WHAT YOU HAVE TO DO
Only the words of the entries are wanted, repeated exactly and without images.

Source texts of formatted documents
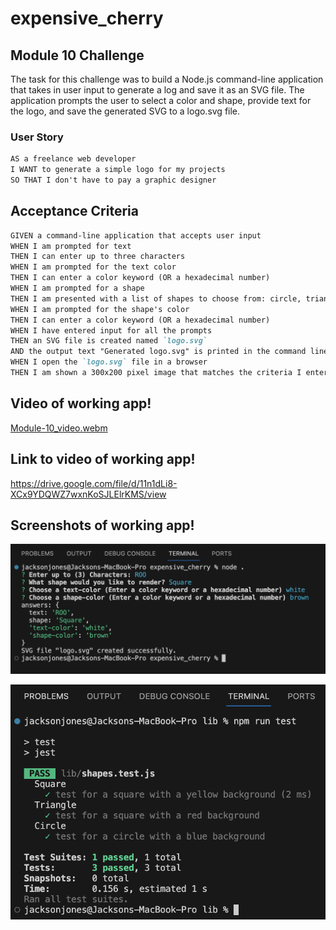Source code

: # expensive_cherry

## Module 10 Challenge

The task for this challenge was to build a Node.js command-line application that takes in user input to generate a log and save it as an SVG file. The application prompts the user to select a color and shape, provide text for the logo, and save the generated SVG to a logo.svg file.

### User Story

```md
AS a freelance web developer
I WANT to generate a simple logo for my projects
SO THAT I don't have to pay a graphic designer
```

## Acceptance Criteria

```md
GIVEN a command-line application that accepts user input
WHEN I am prompted for text
THEN I can enter up to three characters
WHEN I am prompted for the text color
THEN I can enter a color keyword (OR a hexadecimal number)
WHEN I am prompted for a shape
THEN I am presented with a list of shapes to choose from: circle, triangle, and square
WHEN I am prompted for the shape's color
THEN I can enter a color keyword (OR a hexadecimal number)
WHEN I have entered input for all the prompts
THEN an SVG file is created named `logo.svg`
AND the output text "Generated logo.svg" is printed in the command line
WHEN I open the `logo.svg` file in a browser
THEN I am shown a 300x200 pixel image that matches the criteria I entered
```

## Video of working app!
[Module-10_video.webm](https://github.com/jacksonjjones/expensive_cherry/assets/152823903/4513eb5f-7b79-4b26-86bd-c894b50fda2a)

## Link to video of working app!
https://drive.google.com/file/d/11n1dLi8-XCx9YDQWZ7wxnKoSJLElrKMS/view

## Screenshots of working app!

![Screenshot of Deployed app](screenshots/svg_answers_screenshot.png)

![Screenshot of Deployed app](screenshots/svg_tests_screenshot.png)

TASK RESPONSE
Source code

: # expensive_cherry

## Module 10 Challenge

The task for this challenge was to build a Node.js command-line application that takes in user input to generate a log and save it as an SVG file. The application prompts the user to select a color and shape, provide text for the logo, and save the generated SVG to a logo.svg file.

### User Story

```md
AS a freelance web developer
I WANT to generate a simple logo for my projects
SO THAT I don't have to pay a graphic designer
```

## Acceptance Criteria

```md
GIVEN a command-line application that accepts user input
WHEN I am prompted for text
THEN I can enter up to three characters
WHEN I am prompted for the text color
THEN I can enter a color keyword (OR a hexadecimal number)
WHEN I am prompted for a shape
THEN I am presented with a list of shapes to choose from: circle, triangle, and square
WHEN I am prompted for the shape's color
THEN I can enter a color keyword (OR a hexadecimal number)
WHEN I have entered input for all the prompts
THEN an SVG file is created named `logo.svg`
AND the output text "Generated logo.svg" is printed in the command line
WHEN I open the `logo.svg` file in a browser
THEN I am shown a 300x200 pixel image that matches the criteria I entered
```

## Video of working app!
[Module-10_video.webm](https://github.com/jacksonjjones/expensive_cherry/assets/152823903/4513eb5f-7b79-4b26-86bd-c894b50fda2a)

## Link to video of working app!
https://drive.google.com/file/d/11n1dLi8-XCx9YDQWZ7wxnKoSJLElrKMS/view

## Screenshots of working app!

![Screenshot of Deployed app](screenshots/svg_answers_screenshot.png)

![Screenshot of Deployed app](screenshots/svg_tests_screenshot.png)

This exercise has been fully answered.